> _MATERIAL PROVIDED_:

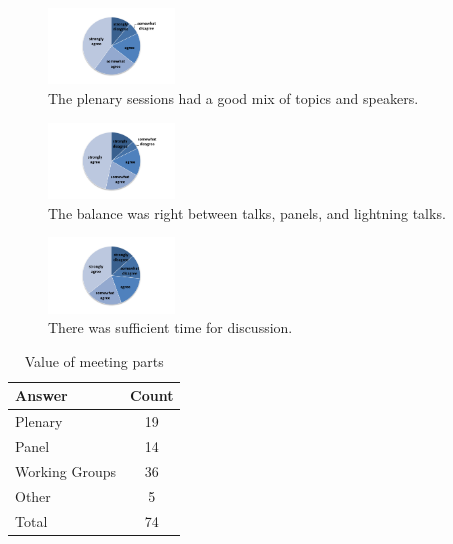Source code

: \begin{figure}[h!]
\includegraphics[width=0.3\textwidth]{figures/SurveyFig1rev}
\caption{The plenary sessions had a good mix of topics and speakers.
\label{fig:SFig1}}
\end{figure}
\begin{figure}[h!]
\includegraphics[width=0.3\textwidth]{figures/SurveyFig2rev}
\caption{The balance was right between talks, panels, and lightning talks.
\label{fig:SFig2}}
\end{figure}
\begin{figure}[h!]
\includegraphics[width=0.3\textwidth]{figures/SurveyFig3rev}
\caption{There was sufficient time for discussion.
\label{fig:SFig3}}
\end{figure}




\begin{table}[h!]
\centering
\caption{Value of meeting parts}
\label{tab:survey_parts}
\begin{tabular}{|l|c|}
\hline
{\bf Answer} &
{\bf Count} \\ \hline
Plenary &
19 \\
Panel &
14 \\
Working Groups &
36 \\
Other &
5 \\
Total &
74 \\
\hline
\end{tabular}
\end{table}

> _WHAT THE TASK REQUIRES_: Pictures in the records above are left out; print everything else exactly as written.

> _WRITTEN REPLY_:
Source code

: \begin{figure}[h!]
\includegraphics[width=0.3\textwidth]{figures/SurveyFig1rev}
\caption{The plenary sessions had a good mix of topics and speakers.
\label{fig:SFig1}}
\end{figure}
\begin{figure}[h!]
\includegraphics[width=0.3\textwidth]{figures/SurveyFig2rev}
\caption{The balance was right between talks, panels, and lightning talks.
\label{fig:SFig2}}
\end{figure}
\begin{figure}[h!]
\includegraphics[width=0.3\textwidth]{figures/SurveyFig3rev}
\caption{There was sufficient time for discussion.
\label{fig:SFig3}}
\end{figure}




\begin{table}[h!]
\centering
\caption{Value of meeting parts}
\label{tab:survey_parts}
\begin{tabular}{|l|c|}
\hline
{\bf Answer} &
{\bf Count} \\ \hline
Plenary &
19 \\
Panel &
14 \\
Working Groups &
36 \\
Other &
5 \\
Total &
74 \\
\hline
\end{tabular}
\end{table}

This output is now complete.